─── DATA SHOWN
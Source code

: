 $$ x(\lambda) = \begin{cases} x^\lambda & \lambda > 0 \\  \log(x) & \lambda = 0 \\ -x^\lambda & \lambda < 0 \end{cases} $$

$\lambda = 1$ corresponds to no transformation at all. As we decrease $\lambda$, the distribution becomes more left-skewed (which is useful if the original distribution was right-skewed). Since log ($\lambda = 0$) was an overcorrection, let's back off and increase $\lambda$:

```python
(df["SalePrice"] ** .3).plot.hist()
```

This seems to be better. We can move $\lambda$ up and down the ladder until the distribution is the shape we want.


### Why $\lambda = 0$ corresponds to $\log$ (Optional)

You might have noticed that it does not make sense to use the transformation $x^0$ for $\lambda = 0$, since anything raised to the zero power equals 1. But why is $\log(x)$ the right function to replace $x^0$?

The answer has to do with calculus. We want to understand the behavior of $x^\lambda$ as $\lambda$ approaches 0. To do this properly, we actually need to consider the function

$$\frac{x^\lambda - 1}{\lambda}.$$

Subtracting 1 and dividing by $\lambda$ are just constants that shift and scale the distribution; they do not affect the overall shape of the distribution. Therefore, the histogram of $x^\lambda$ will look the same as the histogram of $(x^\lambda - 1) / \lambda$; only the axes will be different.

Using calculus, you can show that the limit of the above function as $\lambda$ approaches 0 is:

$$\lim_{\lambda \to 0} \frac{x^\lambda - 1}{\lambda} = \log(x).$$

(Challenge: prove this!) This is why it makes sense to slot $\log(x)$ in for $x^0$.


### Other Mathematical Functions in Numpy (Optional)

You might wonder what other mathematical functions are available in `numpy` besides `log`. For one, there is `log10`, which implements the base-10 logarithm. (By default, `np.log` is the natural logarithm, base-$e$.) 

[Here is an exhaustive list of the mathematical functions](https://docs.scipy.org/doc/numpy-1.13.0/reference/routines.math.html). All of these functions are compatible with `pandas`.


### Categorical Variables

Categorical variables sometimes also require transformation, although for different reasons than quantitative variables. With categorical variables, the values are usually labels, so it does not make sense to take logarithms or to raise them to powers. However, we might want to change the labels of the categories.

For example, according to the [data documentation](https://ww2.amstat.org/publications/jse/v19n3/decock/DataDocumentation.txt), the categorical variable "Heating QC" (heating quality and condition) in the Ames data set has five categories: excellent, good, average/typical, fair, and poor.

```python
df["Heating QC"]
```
──────
**EXERCISE DETAILS**
In the records above, find each line with the word "sense" and copy it.

**WRITTEN SOLUTION**
You might have noticed that it does not make sense to use the transformation $x^0$ for $\lambda = 0$, since anything raised to the zero power equals 1. But why is $\log(x)$ the right function to replace $x^0$?
(Challenge: prove this!) This is why it makes sense to slot $\log(x)$ in for $x^0$.
Categorical variables sometimes also require transformation, although for different reasons than quantitative variables. With categorical variables, the values are usually labels, so it does not make sense to take logarithms or to raise them to powers. However, we might want to change the labels of the categories.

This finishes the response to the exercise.